§ **To do**
Search the records for the string "proyek". Copy each line where it occurs.

§ **Data to use**

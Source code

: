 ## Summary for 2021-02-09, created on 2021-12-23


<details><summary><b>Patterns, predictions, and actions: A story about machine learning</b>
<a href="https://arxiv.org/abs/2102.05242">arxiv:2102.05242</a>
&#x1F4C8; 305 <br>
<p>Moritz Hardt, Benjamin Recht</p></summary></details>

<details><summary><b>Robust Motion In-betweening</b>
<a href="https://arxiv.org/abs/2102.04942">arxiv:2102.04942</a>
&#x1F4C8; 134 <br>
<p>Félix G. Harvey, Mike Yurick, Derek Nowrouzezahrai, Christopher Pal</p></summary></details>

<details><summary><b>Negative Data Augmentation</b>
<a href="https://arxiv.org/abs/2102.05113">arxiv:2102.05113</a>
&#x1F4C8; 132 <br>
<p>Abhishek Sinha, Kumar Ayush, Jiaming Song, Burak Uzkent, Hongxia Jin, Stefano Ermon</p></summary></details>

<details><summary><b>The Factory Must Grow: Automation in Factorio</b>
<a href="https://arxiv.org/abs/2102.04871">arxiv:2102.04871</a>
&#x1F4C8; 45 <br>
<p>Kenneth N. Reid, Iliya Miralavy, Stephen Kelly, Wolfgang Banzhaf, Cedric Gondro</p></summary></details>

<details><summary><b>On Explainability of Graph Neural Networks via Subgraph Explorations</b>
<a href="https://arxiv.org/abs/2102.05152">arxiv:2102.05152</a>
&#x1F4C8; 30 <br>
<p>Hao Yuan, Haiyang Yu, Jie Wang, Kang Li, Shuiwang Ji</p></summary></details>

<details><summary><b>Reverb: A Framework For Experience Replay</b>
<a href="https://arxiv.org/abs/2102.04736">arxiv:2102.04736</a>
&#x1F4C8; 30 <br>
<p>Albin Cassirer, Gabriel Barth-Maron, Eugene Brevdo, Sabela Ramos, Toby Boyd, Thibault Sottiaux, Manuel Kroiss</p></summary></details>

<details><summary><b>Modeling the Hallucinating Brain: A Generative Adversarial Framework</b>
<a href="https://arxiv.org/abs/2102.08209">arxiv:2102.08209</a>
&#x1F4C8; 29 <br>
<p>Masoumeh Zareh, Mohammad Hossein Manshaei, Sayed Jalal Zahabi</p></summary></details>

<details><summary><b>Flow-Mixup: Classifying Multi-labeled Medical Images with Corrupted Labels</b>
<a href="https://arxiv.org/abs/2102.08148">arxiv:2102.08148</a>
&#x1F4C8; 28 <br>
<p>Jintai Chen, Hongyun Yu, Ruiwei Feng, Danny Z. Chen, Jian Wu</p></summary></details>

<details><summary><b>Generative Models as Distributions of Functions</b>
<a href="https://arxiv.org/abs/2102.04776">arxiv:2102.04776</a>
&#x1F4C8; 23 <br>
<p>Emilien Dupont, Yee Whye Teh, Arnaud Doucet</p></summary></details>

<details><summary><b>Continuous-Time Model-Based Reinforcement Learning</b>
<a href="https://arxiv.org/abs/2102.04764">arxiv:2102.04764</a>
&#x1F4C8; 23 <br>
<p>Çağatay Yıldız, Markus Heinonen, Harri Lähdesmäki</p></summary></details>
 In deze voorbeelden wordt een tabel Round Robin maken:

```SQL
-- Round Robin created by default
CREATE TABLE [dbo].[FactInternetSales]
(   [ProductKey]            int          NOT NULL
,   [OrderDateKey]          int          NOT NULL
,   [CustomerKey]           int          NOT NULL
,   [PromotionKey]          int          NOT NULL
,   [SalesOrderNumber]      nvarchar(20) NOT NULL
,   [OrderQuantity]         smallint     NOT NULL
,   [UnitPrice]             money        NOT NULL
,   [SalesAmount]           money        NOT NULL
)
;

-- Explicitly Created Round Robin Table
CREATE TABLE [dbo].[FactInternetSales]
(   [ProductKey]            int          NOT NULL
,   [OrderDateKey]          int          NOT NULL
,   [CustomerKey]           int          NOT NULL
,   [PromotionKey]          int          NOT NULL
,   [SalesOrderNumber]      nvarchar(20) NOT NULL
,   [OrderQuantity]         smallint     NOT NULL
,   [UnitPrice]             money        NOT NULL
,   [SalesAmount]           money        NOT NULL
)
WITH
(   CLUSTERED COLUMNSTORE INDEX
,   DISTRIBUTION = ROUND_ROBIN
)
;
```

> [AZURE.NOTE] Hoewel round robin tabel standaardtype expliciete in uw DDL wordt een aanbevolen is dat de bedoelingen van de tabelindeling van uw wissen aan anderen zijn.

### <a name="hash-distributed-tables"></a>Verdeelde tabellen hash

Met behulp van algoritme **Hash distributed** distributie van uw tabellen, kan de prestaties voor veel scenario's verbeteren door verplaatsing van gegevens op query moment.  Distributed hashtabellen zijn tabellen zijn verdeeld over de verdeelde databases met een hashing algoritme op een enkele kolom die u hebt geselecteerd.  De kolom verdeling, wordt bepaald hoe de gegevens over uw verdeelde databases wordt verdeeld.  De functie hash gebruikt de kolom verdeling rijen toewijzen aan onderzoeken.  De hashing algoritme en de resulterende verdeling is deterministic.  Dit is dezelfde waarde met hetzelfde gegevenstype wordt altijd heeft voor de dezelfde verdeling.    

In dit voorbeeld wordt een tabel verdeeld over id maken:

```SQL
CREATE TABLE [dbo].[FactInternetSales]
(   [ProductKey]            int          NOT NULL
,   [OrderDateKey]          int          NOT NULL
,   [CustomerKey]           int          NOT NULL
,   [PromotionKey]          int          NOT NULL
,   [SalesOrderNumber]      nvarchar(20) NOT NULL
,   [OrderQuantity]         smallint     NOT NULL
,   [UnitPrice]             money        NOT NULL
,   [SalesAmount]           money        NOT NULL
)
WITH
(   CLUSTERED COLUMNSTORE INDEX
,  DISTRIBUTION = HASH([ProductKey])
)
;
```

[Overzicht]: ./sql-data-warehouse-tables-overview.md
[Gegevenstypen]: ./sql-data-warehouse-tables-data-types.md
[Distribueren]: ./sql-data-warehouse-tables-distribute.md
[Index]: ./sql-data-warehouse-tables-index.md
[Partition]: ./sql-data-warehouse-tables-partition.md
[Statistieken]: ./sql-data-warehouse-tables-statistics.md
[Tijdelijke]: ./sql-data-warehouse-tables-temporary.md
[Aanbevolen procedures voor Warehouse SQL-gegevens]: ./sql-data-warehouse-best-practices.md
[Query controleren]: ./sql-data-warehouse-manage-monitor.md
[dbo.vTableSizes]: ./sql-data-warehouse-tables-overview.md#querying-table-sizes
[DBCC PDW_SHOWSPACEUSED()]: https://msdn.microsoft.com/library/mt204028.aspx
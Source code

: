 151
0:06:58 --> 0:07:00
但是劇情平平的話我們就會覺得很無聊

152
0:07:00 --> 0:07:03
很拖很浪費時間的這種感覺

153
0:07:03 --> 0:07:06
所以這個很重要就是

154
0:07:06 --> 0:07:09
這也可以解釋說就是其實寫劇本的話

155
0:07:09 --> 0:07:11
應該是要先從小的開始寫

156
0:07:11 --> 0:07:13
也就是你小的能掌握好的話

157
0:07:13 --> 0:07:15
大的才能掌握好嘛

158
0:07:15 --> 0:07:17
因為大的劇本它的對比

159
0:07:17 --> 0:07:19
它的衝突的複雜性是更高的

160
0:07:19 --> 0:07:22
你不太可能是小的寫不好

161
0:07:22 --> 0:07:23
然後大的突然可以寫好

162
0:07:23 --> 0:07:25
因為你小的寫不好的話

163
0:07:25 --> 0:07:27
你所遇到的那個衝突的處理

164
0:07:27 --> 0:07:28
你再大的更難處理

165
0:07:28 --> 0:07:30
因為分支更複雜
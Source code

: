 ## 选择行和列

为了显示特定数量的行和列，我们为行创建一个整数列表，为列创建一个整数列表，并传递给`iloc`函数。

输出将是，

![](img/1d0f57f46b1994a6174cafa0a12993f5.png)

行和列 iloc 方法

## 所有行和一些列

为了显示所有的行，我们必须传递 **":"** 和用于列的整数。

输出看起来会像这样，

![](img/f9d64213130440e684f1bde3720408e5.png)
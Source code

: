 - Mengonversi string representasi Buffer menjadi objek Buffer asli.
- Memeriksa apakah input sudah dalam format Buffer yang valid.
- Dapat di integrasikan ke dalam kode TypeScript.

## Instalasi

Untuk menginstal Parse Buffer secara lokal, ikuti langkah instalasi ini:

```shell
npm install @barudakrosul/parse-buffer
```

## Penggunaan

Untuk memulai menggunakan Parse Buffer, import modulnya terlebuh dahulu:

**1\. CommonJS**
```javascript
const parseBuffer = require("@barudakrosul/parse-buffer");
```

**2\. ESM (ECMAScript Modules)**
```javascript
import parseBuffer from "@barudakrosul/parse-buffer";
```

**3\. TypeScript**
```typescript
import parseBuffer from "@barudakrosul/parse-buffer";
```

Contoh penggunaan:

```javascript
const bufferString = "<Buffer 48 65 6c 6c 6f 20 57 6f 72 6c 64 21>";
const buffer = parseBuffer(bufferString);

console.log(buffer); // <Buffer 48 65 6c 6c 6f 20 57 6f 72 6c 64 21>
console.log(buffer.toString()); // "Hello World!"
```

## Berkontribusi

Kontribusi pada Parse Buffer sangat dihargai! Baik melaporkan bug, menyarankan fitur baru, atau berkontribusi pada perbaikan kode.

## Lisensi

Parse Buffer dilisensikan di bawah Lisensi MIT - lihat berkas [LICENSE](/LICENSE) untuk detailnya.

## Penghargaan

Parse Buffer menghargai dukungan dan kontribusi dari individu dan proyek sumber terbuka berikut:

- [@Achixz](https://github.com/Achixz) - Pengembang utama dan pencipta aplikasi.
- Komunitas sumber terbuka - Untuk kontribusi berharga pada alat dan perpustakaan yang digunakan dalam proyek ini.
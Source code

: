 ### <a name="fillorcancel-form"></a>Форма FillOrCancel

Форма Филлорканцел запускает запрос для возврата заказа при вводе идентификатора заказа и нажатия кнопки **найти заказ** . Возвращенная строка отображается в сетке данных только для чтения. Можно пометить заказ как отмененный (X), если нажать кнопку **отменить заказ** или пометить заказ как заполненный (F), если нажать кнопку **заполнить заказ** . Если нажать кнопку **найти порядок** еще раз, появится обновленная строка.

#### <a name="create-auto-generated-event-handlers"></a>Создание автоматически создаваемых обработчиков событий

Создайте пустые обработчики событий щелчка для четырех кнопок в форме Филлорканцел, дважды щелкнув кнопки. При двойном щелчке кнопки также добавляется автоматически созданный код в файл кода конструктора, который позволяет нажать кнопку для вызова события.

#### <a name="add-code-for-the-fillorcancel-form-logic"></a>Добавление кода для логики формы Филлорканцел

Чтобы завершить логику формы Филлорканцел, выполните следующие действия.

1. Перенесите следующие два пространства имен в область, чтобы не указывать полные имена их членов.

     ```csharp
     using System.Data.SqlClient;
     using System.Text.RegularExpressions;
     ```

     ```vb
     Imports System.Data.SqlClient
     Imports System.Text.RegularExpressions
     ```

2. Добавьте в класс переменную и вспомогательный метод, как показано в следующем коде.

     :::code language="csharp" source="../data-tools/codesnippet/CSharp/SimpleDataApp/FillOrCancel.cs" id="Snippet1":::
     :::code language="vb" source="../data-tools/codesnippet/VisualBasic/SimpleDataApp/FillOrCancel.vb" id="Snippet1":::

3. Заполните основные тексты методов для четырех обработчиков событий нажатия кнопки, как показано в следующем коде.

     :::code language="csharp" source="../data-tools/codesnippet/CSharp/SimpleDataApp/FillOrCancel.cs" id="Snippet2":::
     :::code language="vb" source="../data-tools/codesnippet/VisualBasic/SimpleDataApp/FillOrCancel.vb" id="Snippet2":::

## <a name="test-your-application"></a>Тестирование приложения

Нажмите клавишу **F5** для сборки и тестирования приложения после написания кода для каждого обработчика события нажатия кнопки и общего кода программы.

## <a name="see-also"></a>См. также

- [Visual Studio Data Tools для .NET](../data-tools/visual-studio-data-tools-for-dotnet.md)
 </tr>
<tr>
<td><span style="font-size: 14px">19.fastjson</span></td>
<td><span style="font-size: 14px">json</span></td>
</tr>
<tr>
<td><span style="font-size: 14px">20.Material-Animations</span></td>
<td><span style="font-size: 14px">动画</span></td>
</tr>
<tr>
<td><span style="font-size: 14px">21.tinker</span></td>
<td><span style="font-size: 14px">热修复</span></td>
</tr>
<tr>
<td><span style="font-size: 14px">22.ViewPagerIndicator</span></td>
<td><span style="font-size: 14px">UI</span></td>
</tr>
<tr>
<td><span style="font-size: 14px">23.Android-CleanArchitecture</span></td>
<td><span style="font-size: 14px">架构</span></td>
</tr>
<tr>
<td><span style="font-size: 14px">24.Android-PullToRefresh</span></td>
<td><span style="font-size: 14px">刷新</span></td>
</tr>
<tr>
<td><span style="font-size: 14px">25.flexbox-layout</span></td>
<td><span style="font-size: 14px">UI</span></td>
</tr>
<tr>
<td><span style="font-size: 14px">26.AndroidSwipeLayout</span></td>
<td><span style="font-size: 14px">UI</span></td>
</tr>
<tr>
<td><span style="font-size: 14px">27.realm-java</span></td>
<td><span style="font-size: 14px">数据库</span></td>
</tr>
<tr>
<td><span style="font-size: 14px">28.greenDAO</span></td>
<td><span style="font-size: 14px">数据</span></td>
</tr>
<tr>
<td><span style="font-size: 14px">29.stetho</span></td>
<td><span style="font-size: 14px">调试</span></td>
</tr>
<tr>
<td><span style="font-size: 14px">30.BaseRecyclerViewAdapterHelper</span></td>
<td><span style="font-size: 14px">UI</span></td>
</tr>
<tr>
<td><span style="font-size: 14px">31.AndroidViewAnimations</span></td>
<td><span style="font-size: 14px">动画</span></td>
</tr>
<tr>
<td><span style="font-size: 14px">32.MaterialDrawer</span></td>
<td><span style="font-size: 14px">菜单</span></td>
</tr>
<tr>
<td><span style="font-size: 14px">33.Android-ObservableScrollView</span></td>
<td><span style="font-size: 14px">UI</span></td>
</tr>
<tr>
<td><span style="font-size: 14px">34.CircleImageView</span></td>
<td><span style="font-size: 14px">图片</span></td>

§ **Problem solution**
Parse Buffer menghargai dukungan dan kontribusi dari individu dan proyek sumber terbuka berikut:
- Komunitas sumber terbuka - Untuk kontribusi berharga pada alat dan perpustakaan yang digunakan dalam proyek ini.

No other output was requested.